Still a fantastic execution plan the same low cost as before with more complexity. Again, the calculations happened already, this function is leveraging one or more indexes to retrieve, not compute, the required value.

## Conclusion

The Indexed Split is another game changer yet barely scratches the surface of the power of the Virtual Index and the Indexed Function. When you add a physical numbers tally to you Indexed views they can do more than pre-join or pre-aggregate values. Here we introduced the world’s first “indexed split” and we’re still just getting started! Tomorrow I’m going to introduce the Indexed Hierarchy. Thanks for reading!

## Virtual Indexing Part 6: Combinatorial Index Optimization

In Part 5 we learned how to return a distinct set of numbers from a one Billion row table in under 1/10th of a second. We can do better!

## Disclaimer

I’ve never made it to Part 6 of a technical series. For me, a huge obstacle to getting quality content out in a timely manner is the proof-reading and final editing process. Like a few of my friends in this field, I have many new techniques and programming concepts that I’m dying to share which have been decaying in MS Word Docs and .sql files for years. I started my NTally article in 2014 for example.

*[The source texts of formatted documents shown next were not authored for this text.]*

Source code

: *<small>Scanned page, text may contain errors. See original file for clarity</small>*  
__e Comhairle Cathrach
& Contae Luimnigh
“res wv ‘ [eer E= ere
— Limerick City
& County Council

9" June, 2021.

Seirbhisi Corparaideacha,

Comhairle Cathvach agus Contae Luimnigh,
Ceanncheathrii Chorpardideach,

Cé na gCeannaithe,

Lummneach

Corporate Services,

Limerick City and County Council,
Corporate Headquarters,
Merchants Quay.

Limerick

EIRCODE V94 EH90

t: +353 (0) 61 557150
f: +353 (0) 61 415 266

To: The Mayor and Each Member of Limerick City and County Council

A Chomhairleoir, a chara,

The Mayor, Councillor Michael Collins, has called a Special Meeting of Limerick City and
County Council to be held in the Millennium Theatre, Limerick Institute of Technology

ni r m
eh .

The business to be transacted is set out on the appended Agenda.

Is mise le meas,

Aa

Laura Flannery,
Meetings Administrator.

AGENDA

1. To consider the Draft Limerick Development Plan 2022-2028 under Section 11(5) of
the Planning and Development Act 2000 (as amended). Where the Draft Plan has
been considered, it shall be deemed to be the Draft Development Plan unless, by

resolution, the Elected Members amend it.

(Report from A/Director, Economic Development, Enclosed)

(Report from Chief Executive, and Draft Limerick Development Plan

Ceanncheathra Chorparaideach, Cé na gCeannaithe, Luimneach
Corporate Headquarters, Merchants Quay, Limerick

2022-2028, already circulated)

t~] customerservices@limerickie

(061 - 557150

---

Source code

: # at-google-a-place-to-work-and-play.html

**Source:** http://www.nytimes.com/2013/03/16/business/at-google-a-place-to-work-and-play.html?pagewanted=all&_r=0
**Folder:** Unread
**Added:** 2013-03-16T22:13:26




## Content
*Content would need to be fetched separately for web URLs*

In September, while quarantined and after listening to too much David Goggins, I decided to step up my writing (and research) game and simply began publishing the first draft of my work the moment I’m done authoring it… What I’m trying to say is, I’ve decided to err on the side of delivering content. This means there will be typos, now and in the future. Sorry. I feel better getting it done, however, typos and all, than taking my good ideas to the grave. If you are a writer/blogger or are aspiring to do so, I suggest following my lead and just get it done – It feels so much bettr! 😉

## Introduction

This series began with the introduction of the Virtual Index, the suitably sorted stream of numbers returned by T-SQL ROW_NUMBER which act very similar to an physical index with respect to sorting, grouping and filtering. Unlike a physical index, created using DDL, the virtual index is invoked with a SELECT statement against fnTally and goes away when you’re query is finished. No disk space to consume, fragmentation to address, nothing to check into your CI/CD system – just a magical, in-memory index (suitably sorted stream) which comes and goes as requested.

In Part 5 we reviewed how to return a distinct set of numbers from a one Billion row table in under 1/10th of a second using what I have coined, a multidimensional virtual index – that is, combining a virtual index with a real one speeds things up. More technically, we’re giving the optimizer a wider range of options than it would have with only one index in place.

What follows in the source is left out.